### Task objective
While you copy the lines below, skip the pictures and keep the rest exact.

(Beginning of Records for this task)

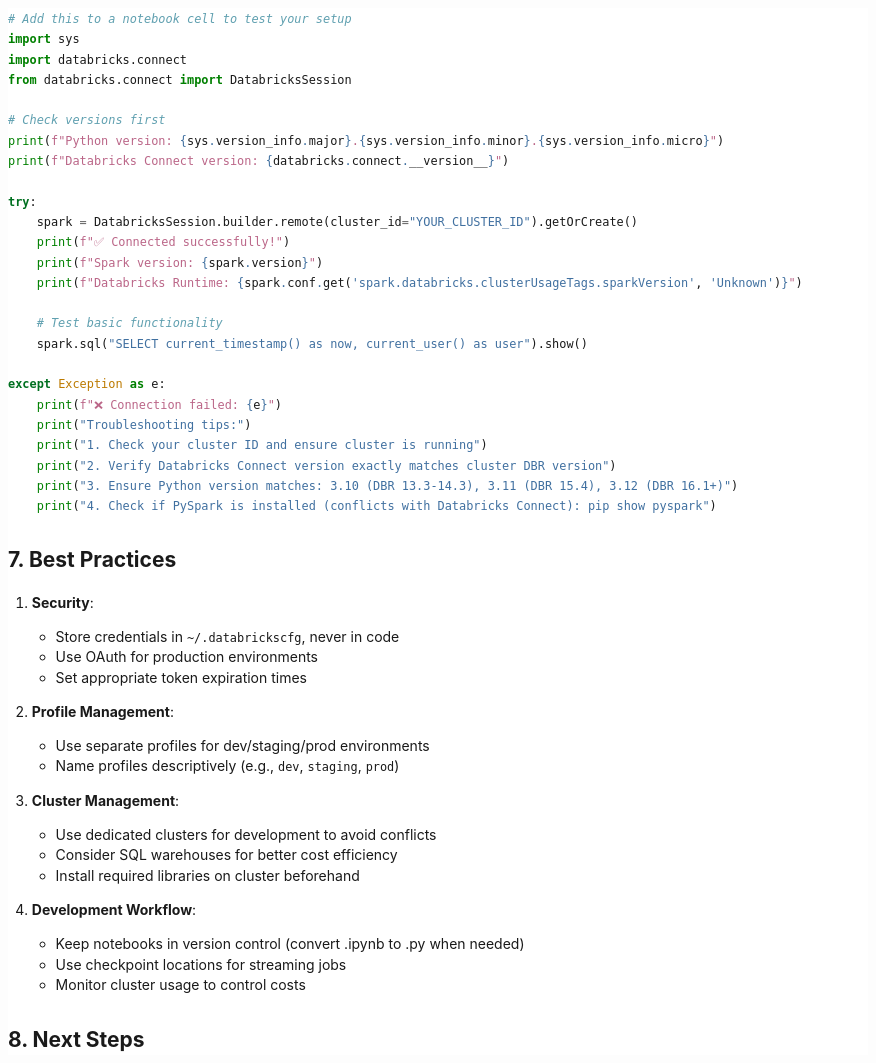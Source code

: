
 ```python
# Add this to a notebook cell to test your setup
import sys
import databricks.connect
from databricks.connect import DatabricksSession

# Check versions first
print(f"Python version: {sys.version_info.major}.{sys.version_info.minor}.{sys.version_info.micro}")
print(f"Databricks Connect version: {databricks.connect.__version__}")

try:
    spark = DatabricksSession.builder.remote(cluster_id="YOUR_CLUSTER_ID").getOrCreate()
    print(f"✅ Connected successfully!")
    print(f"Spark version: {spark.version}")
    print(f"Databricks Runtime: {spark.conf.get('spark.databricks.clusterUsageTags.sparkVersion', 'Unknown')}")
    
    # Test basic functionality
    spark.sql("SELECT current_timestamp() as now, current_user() as user").show()
    
except Exception as e:
    print(f"❌ Connection failed: {e}")
    print("Troubleshooting tips:")
    print("1. Check your cluster ID and ensure cluster is running")
    print("2. Verify Databricks Connect version exactly matches cluster DBR version")
    print("3. Ensure Python version matches: 3.10 (DBR 13.3-14.3), 3.11 (DBR 15.4), 3.12 (DBR 16.1+)")
    print("4. Check if PySpark is installed (conflicts with Databricks Connect): pip show pyspark")
```

## 7. Best Practices

1. **Security**: 
   - Store credentials in `~/.databrickscfg`, never in code
   - Use OAuth for production environments
   - Set appropriate token expiration times

2. **Profile Management**: 
   - Use separate profiles for dev/staging/prod environments
   - Name profiles descriptively (e.g., `dev`, `staging`, `prod`)

3. **Cluster Management**:
   - Use dedicated clusters for development to avoid conflicts
   - Consider SQL warehouses for better cost efficiency
   - Install required libraries on cluster beforehand

4. **Development Workflow**:
   - Keep notebooks in version control (convert .ipynb to .py when needed)
   - Use checkpoint locations for streaming jobs
   - Monitor cluster usage to control costs

## 8. Next Steps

(End of Records for this task)

### Task output
Source code

:
 ```python
# Add this to a notebook cell to test your setup
import sys
import databricks.connect
from databricks.connect import DatabricksSession

# Check versions first
print(f"Python version: {sys.version_info.major}.{sys.version_info.minor}.{sys.version_info.micro}")
print(f"Databricks Connect version: {databricks.connect.__version__}")

try:
    spark = DatabricksSession.builder.remote(cluster_id="YOUR_CLUSTER_ID").getOrCreate()
    print(f"✅ Connected successfully!")
    print(f"Spark version: {spark.version}")
    print(f"Databricks Runtime: {spark.conf.get('spark.databricks.clusterUsageTags.sparkVersion', 'Unknown')}")
    
    # Test basic functionality
    spark.sql("SELECT current_timestamp() as now, current_user() as user").show()
    
except Exception as e:
    print(f"❌ Connection failed: {e}")
    print("Troubleshooting tips:")
    print("1. Check your cluster ID and ensure cluster is running")
    print("2. Verify Databricks Connect version exactly matches cluster DBR version")
    print("3. Ensure Python version matches: 3.10 (DBR 13.3-14.3), 3.11 (DBR 15.4), 3.12 (DBR 16.1+)")
    print("4. Check if PySpark is installed (conflicts with Databricks Connect): pip show pyspark")
```

## 7. Best Practices

1. **Security**: 
   - Store credentials in `~/.databrickscfg`, never in code
   - Use OAuth for production environments
   - Set appropriate token expiration times

2. **Profile Management**: 
   - Use separate profiles for dev/staging/prod environments
   - Name profiles descriptively (e.g., `dev`, `staging`, `prod`)

3. **Cluster Management**:
   - Use dedicated clusters for development to avoid conflicts
   - Consider SQL warehouses for better cost efficiency
   - Install required libraries on cluster beforehand

4. **Development Workflow**:
   - Keep notebooks in version control (convert .ipynb to .py when needed)
   - Use checkpoint locations for streaming jobs
   - Monitor cluster usage to control costs

## 8. Next Steps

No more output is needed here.